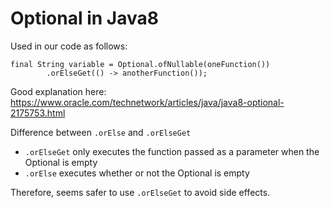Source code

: # Optional in Java8

Used in our code as follows:
```
final String variable = Optional.ofNullable(oneFunction())
        .orElseGet(() -> anotherFunction());
```

Good explanation here:
https://www.oracle.com/technetwork/articles/java/java8-optional-2175753.html

Difference between `.orElse` and `.orElseGet`
- `.orElseGet` only executes the function passed as a parameter when the Optional is empty
- `.orElse` executes whether or not the Optional is empty

Therefore, seems safer to use `.orElseGet` to avoid side effects.  
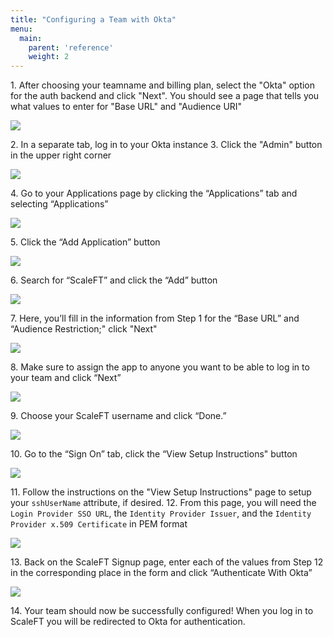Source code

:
 ```yaml
---
title: "Configuring a Team with Okta"
menu:
  main:
    parent: 'reference'
    weight: 2
---
```


1\. After choosing your teamname and billing plan, select the "Okta" option for the auth backend and click "Next". You should see a page that tells you what values to enter for "Base URL" and "Audience URI"

<img src="/docs/static/okta-config-page.png" style="max-height: 621px;" />

2\. In a separate tab, log in to your Okta instance
3\. Click the "Admin" button in the upper right corner

<img src="/docs/static/click-admin-button.png" style="max-height: 621px;" />

4\. Go to your Applications page by clicking the “Applications” tab and selecting “Applications”

<img src="/docs/static/click-applications-tab.png" style="max-height: 621px;" />

5\. Click the “Add Application” button

<img src="/docs/static/click-add-application.png" style="max-height: 621px;" />

6\. Search for “ScaleFT” and click the “Add” button

<img src="/docs/static/add-scaleft.png" style="max-height: 621px;" />

7\. Here, you’ll fill in the information from Step 1 for the “Base URL” and “Audience Restriction;" click "Next"

<img src="/docs/static/enter-config-info.png" style="max-height: 621px;" />

8\. Make sure to assign the app to anyone you want to be able to log in to your team and click “Next”

<img src="/docs/static/assign-to-people.png" style="max-height: 621px;" />

9\. Choose your ScaleFT username and click “Done.”

<img src="/docs/static/enter-username.png" style="max-height: 621px;" />

10\. Go to the “Sign On” tab, click the “View Setup Instructions" button

<img src="/docs/static/view-setup-instructions-button.png" style="max-height: 621px;" />

11\. Follow the instructions on the "View Setup Instructions" page to setup your `sshUserName` attribute, if desired.
12\. From this page, you will need the `Login Provider SSO URL`, the `Identity Provider Issuer`, and the `Identity Provider x.509 Certificate` in PEM format

<img src="/docs/static/setup-instructions.png" style="max-height: 621px;" />

13\. Back on the ScaleFT Signup page, enter each of the values from Step 12 in the corresponding place in the form and click “Authenticate With Okta”

<img src="/docs/static/enter-info-in-signup.png" style="max-height: 621px;" />

14\. Your team should now be successfully configured! When you log in to ScaleFT you will be redirected to Okta for authentication.
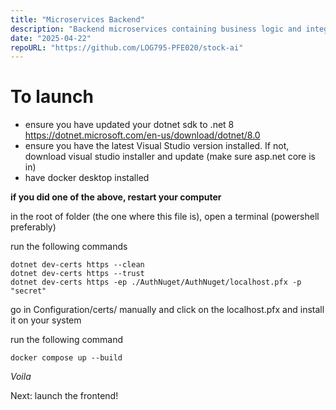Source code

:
```yaml
---
title: "Microservices Backend"
description: "Backend microservices containing business logic and integrating AI microservices to the infrastructure"
date: "2025-04-22"
repoURL: "https://github.com/LOG795-PFE020/stock-ai"
---
```


# To launch

- ensure you have updated your dotnet sdk to .net 8 https://dotnet.microsoft.com/en-us/download/dotnet/8.0
- ensure you have the latest Visual Studio version installed. If not, download visual studio installer and update (make sure asp.net core is in)
- have docker desktop installed

**if you did one of the above, restart your computer**

in the root of folder (the one where this file is), open a terminal (powershell preferably)

run the following commands

```
dotnet dev-certs https --clean
dotnet dev-certs https --trust
dotnet dev-certs https -ep ./AuthNuget/AuthNuget/localhost.pfx -p "secret"
```

go in Configuration/certs/ manually and click on the localhost.pfx and install it on your system

run the following command

```
docker compose up --build
```

_Voila_

Next: launch the frontend!
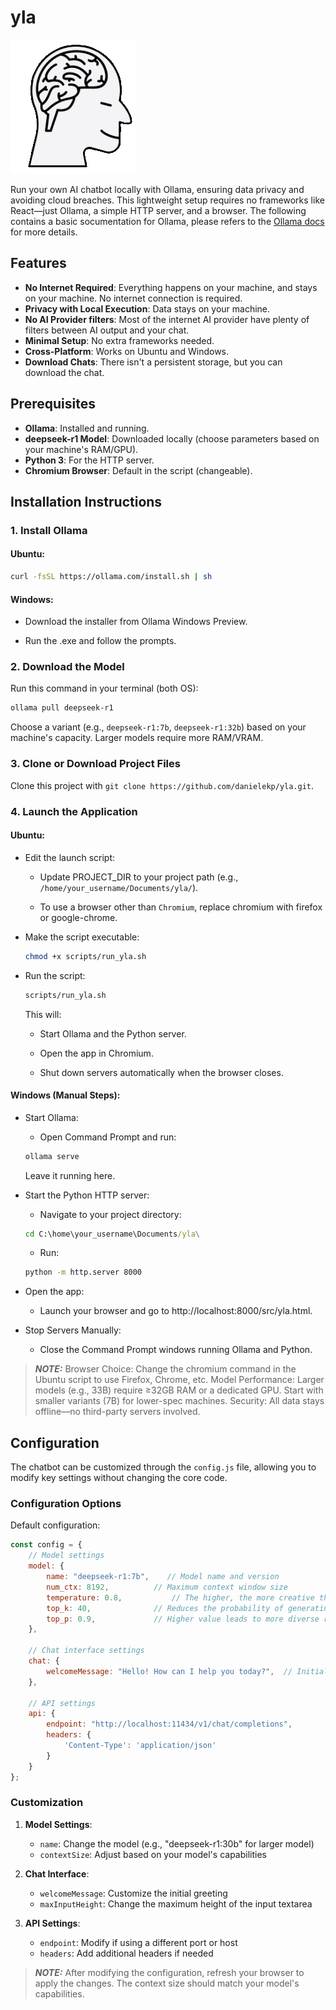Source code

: # yla
![yla](src/media/assistant.png "a title") 

Run your own AI chatbot locally with Ollama, ensuring data privacy and avoiding cloud breaches. This lightweight setup requires no frameworks like React—just Ollama, a simple HTTP server, and a browser. The following contains a basic socumentation for Ollama, please refers to the [Ollama docs](https://github.com/ollama/ollama/tree/main/docs) for more details. 

## Features
- **No Internet Required**: Everything happens on your machine, and stays on your machine. No internet connection is required.
- **Privacy with Local Execution**: Data stays on your machine.
- **No AI Provider filters**: Most of the internet AI provider have plenty of filters between AI output and your chat.
- **Minimal Setup**: No extra frameworks needed.
- **Cross-Platform**: Works on Ubuntu and Windows.
- **Download Chats**: There isn't a persistent storage, but you can download the chat.

## Prerequisites
- **Ollama**: Installed and running.
- **deepseek-r1 Model**: Downloaded locally (choose parameters based on your machine's RAM/GPU).
- **Python 3**: For the HTTP server.
- **Chromium Browser**: Default in the script (changeable).

## Installation Instructions

### 1. Install Ollama
#### **Ubuntu**:
```bash
curl -fsSL https://ollama.com/install.sh | sh
```

#### **Windows**:

- Download the installer from Ollama Windows Preview.

- Run the .exe and follow the prompts.

### 2. Download the Model

Run this command in your terminal (both OS):
```bash
ollama pull deepseek-r1
```

Choose a variant (e.g., `deepseek-r1:7b`, `deepseek-r1:32b`) based on your machine's capacity. Larger models require more RAM/VRAM.

### 3. Clone or Download Project Files

Clone this project with `git clone https://github.com/danielekp/yla.git`.

### 4. Launch the Application

#### **Ubuntu**:

- Edit the launch script:

    - Update PROJECT_DIR to your project path (e.g., `/home/your_username/Documents/yla/`).

    - To use a browser other than `Chromium`, replace chromium with firefox or google-chrome.

- Make the script executable:
    ```bash
    chmod +x scripts/run_yla.sh
    ```

- Run the script:
    ```bash
    scripts/run_yla.sh
    ```

    This will:

    - Start Ollama and the Python server.

    - Open the app in Chromium.

    - Shut down servers automatically when the browser closes.

#### **Windows** (Manual Steps):

- Start Ollama:

    - Open Command Prompt and run:
    ```cmd
    ollama serve
    ```
    Leave it running here.

- Start the Python HTTP server:

    - Navigate to your project directory:
    ```cmd
    cd C:\home\your_username\Documents/yla\
    ```

    - Run:
    ```cmd
    python -m http.server 8000
    ```

- Open the app:

    - Launch your browser and go to http://localhost:8000/src/yla.html.

- Stop Servers Manually:

    - Close the Command Prompt windows running Ollama and Python.

> **_NOTE:_**  Browser Choice: Change the chromium command in the Ubuntu script to use Firefox, Chrome, etc. 
    Model Performance: Larger models (e.g., 33B) require ≥32GB RAM or a dedicated GPU. Start with smaller variants (7B) for lower-spec machines.
    Security: All data stays offline—no third-party servers involved.

## Configuration

The chatbot can be customized through the `config.js` file, allowing you to modify key settings without changing the core code.

### Configuration Options

Default configuration:
```javascript
const config = {
    // Model settings
    model: {
        name: "deepseek-r1:7b",    // Model name and version
        num_ctx: 8192,          // Maximum context window size
        temperature: 0.8,           // The higher, the more creative the answer
        top_k: 40,              // Reduces the probability of generating nonsense
        top_p: 0.9,             // Higher value leads to more diverse responses
    },
    
    // Chat interface settings
    chat: {
        welcomeMessage: "Hello! How can I help you today?",  // Initial greeting
    },
    
    // API settings
    api: {
        endpoint: "http://localhost:11434/v1/chat/completions",
        headers: {
            'Content-Type': 'application/json'
        }
    }
};
```

### Customization

1. **Model Settings**:
   - `name`: Change the model (e.g., "deepseek-r1:30b" for larger model)
   - `contextSize`: Adjust based on your model's capabilities

2. **Chat Interface**:
   - `welcomeMessage`: Customize the initial greeting
   - `maxInputHeight`: Change the maximum height of the input textarea

3. **API Settings**:
   - `endpoint`: Modify if using a different port or host
   - `headers`: Add additional headers if needed

> **_NOTE:_** After modifying the configuration, refresh your browser to apply the changes. The context size should match your model's capabilities.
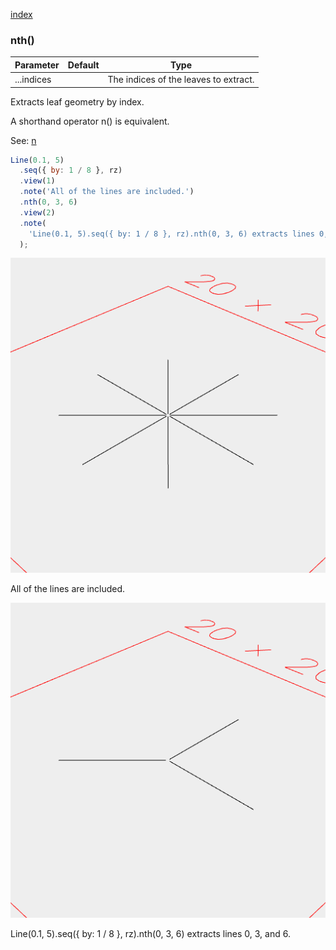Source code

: [index](../../nb/api/index.md)
### nth()
Parameter|Default|Type
---|---|---
...indices||The indices of the leaves to extract.

Extracts leaf geometry by index.

A shorthand operator n() is equivalent.

See: [n](../../nb/api/n.md)

```JavaScript
Line(0.1, 5)
  .seq({ by: 1 / 8 }, rz)
  .view(1)
  .note('All of the lines are included.')
  .nth(0, 3, 6)
  .view(2)
  .note(
    'Line(0.1, 5).seq({ by: 1 / 8 }, rz).nth(0, 3, 6) extracts lines 0, 3, and 6.'
  );
```

![Image](nth.md.0.png)

All of the lines are included.

![Image](nth.md.1.png)

Line(0.1, 5).seq({ by: 1 / 8 }, rz).nth(0, 3, 6) extracts lines 0, 3, and 6.
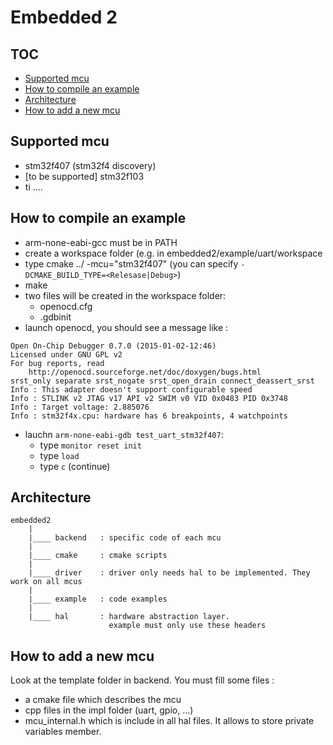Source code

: # Embedded 2
## TOC
* [Supported mcu](#supported-mcu)
* [How to compile an example](#how-to-compile-an-example)
* [Architecture](#architecture)
* [How to add a new mcu](#how-to-add-a-new-mcu)

## Supported mcu
* stm32f407 (stm32f4 discovery)
* [to be supported] stm32f103
* ti ....

## How to compile an example
* arm-none-eabi-gcc must be in PATH
* create a workspace folder (e.g. in embedded2/example/uart/workspace
* type cmake ../ -mcu="stm32f407" (you can specify `-DCMAKE_BUILD_TYPE=<Relesase|Debug>`)
* make
* two files will be created in the workspace folder:
	* openocd.cfg
	* .gdbinit
* launch openocd, you should see a message like : 

```
Open On-Chip Debugger 0.7.0 (2015-01-02-12:46)
Licensed under GNU GPL v2
For bug reports, read
	http://openocd.sourceforge.net/doc/doxygen/bugs.html
srst_only separate srst_nogate srst_open_drain connect_deassert_srst
Info : This adapter doesn't support configurable speed
Info : STLINK v2 JTAG v17 API v2 SWIM v0 VID 0x0483 PID 0x3748
Info : Target voltage: 2.885076
Info : stm32f4x.cpu: hardware has 6 breakpoints, 4 watchpoints
```

* lauchn `arm-none-eabi-gdb test_uart_stm32f407`:
	* type `monitor reset init`
	* type `load`
	* type `c` (continue)

## Architecture 

```
embedded2
	|
	|____ backend	: specific code of each mcu 
	|
	|____ cmake		: cmake scripts
	|
	|____ driver	: driver only needs hal to be implemented. They work on all mcus  
	|
	|____ example	: code examples
	|
	|____ hal		: hardware abstraction layer.
					  example must only use these headers
```
## How to add a new mcu
Look at the template folder in backend. You must fill some files :

* a cmake file which describes the mcu
* cpp files in the impl folder (uart, gpio, ...)
* mcu_internal.h which is include in all hal files. It allows to store private variables member.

• **YOUR ASSIGNMENT**: If a line in the data holds the string "compile", copy that line.

• **OUTPUT BELOW**:
* [How to compile an example](#how-to-compile-an-example)
## How to compile an example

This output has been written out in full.